Many companies have a lot of reasons to be thankful for the cloud. What most don’t realize is that the cloud has to thank the data centers. A good data center is vital for keeping up with the increasing demands of cloud computing customers.
And the industry changes a lot thanks to that. Plus, there are additional trends like specific workloads, the rise of Edge computing and other factors that play into the future of the data center. Let’s see what changes will be on the rise for data centers in 2020.
Life on the Edge
A few years ago Cisco predicted that 2020 would see the massive rise of IoT. And for IoT to work, Edge computing seems like a popular choice. This could also lead to changes in the way most data will be handled. As such the data centers could see some offloading of tasks, but that doesn’t mean they will linger in standby mode.
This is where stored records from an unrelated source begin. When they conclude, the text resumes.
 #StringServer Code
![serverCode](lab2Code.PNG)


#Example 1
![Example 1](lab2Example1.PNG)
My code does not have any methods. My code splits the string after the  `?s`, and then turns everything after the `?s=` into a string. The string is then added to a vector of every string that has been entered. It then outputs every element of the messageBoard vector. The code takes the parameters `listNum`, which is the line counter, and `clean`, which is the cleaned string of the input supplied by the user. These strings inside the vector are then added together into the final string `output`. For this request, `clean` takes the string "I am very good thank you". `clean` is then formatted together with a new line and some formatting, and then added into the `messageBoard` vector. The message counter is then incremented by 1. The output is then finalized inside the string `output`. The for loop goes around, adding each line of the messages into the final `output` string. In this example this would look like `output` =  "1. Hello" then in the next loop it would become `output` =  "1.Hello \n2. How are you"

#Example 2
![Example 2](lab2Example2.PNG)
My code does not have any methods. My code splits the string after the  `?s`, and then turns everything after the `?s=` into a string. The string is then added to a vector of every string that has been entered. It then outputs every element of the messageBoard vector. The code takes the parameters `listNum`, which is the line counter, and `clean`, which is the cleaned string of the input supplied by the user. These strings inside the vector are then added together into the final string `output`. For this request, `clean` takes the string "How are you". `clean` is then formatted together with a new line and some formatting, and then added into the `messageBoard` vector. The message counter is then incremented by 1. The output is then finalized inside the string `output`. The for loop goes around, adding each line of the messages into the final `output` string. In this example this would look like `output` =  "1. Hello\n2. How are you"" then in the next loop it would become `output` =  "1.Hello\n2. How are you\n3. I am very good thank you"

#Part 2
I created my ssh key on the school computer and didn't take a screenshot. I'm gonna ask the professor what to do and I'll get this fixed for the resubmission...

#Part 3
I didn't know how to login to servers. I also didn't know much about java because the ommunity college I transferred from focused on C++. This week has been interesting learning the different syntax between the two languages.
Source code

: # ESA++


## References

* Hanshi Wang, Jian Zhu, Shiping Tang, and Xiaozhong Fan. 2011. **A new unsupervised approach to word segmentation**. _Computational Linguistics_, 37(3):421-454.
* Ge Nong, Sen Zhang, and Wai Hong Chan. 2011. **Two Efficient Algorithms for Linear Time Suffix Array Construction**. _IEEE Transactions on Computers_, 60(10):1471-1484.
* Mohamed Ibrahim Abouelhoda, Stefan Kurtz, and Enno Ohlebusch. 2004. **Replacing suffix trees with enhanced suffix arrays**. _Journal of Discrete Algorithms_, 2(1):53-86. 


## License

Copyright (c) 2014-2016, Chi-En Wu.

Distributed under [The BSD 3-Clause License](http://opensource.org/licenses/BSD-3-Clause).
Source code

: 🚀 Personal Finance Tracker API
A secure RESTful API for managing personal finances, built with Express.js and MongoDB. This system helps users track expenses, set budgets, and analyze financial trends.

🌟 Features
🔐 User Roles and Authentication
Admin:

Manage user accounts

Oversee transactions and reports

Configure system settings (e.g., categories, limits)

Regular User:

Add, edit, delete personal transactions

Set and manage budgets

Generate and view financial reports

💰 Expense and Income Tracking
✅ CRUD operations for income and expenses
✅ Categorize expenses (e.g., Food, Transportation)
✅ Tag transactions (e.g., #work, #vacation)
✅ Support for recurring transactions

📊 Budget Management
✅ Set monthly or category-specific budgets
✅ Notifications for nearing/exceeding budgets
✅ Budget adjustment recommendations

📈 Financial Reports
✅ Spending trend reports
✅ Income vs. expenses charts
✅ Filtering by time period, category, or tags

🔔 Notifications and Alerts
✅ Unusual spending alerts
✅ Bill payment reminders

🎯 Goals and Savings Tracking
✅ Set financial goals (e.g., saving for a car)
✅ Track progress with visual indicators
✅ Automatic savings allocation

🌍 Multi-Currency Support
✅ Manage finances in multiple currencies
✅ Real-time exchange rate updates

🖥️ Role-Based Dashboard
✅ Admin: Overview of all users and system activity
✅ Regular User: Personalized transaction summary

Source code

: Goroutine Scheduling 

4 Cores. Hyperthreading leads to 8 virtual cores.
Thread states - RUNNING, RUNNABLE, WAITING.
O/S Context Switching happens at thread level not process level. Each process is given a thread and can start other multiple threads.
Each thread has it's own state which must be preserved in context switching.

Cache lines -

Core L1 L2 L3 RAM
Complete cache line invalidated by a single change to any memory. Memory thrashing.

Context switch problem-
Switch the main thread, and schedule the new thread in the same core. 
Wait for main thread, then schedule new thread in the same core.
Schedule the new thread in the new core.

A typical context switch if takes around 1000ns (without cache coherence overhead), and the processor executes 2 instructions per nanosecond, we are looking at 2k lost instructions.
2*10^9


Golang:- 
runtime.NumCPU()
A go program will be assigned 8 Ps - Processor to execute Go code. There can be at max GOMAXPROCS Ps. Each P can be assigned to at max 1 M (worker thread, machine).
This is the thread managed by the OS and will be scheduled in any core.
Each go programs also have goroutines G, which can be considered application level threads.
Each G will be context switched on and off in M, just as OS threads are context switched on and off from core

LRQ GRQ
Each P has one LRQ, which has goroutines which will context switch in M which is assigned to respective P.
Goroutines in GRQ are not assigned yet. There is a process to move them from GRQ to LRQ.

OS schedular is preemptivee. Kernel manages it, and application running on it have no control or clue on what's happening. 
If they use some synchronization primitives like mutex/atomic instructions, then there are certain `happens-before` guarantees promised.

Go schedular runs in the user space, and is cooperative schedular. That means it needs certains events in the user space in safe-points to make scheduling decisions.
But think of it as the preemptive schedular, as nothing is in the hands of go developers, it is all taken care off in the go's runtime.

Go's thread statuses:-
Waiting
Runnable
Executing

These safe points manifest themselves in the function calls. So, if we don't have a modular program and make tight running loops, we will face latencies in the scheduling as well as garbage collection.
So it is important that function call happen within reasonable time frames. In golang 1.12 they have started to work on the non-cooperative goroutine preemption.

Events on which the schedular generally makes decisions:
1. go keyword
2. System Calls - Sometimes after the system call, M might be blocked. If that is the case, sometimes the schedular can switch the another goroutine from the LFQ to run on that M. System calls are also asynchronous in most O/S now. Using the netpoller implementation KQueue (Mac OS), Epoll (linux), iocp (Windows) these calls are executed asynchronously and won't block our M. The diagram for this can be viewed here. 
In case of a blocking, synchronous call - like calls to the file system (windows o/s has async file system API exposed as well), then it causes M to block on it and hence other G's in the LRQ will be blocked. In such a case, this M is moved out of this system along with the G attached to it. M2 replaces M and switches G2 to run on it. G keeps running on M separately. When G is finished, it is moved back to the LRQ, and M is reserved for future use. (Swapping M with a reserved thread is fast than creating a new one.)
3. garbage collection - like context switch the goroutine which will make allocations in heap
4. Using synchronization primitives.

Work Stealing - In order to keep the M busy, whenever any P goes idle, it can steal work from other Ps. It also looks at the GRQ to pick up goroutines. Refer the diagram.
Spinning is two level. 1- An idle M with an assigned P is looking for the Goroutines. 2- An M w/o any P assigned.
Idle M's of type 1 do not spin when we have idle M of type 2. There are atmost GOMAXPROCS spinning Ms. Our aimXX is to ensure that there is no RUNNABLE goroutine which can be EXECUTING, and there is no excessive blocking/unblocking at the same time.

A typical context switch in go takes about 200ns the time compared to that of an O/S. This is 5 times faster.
In fact, the rise of the Edge could mean that data centers will be free to focus on other types of work and be even busier. Container deployment, Kubernetes and massive AI projects that require lots and specific resources will dominate data centers. Diverse workloads will bring changes to data centers and their abilities.
High energy bills
As workloads get bigger and more specific, the energy consumption of data centers will continue rising. There are already talks about the high emissions data centers bring, along with their constant hunger for more electricity. As a result, data center owners are increasingly looking for alternative energy sources to address these issues. These sources often are expensive initially, so the bills will still go higher.
Open source love
Cloud computing in general has a big role in promoting open source. It showed providers and clients that open source doesn’t mean “open access” and that it can bring a lot of benefits. This will continue in 2020 as clients employ more multi-cloud strategies and want better integration between services and platforms.
Increased usage means that more and more functions of the data centers will require automation. This is the only way they can keep up with the demands and expectations. So, don’t be surprised to see AI-driven cloud solutions to start popping up.
More money coming
All of these changes don’t necessarily mean that data center providers will have to bear the increased costs alone. In fact, Uptime Institute forecasts increased capital inflow from investors. Data centers are seen as a niche long term investment and this makes them attractive to investors. And they will be looking to get in on the tech before it’s too late.
Climate changes, data protection, privacy demands and political landscapes will also play a big role in the world of data centers. Location matters not only for environmental and energy reasons. It also matters for local and international regulations and data usage. And regulating the IT industry is a hot topic these days, so this can trickle down to data centers as well.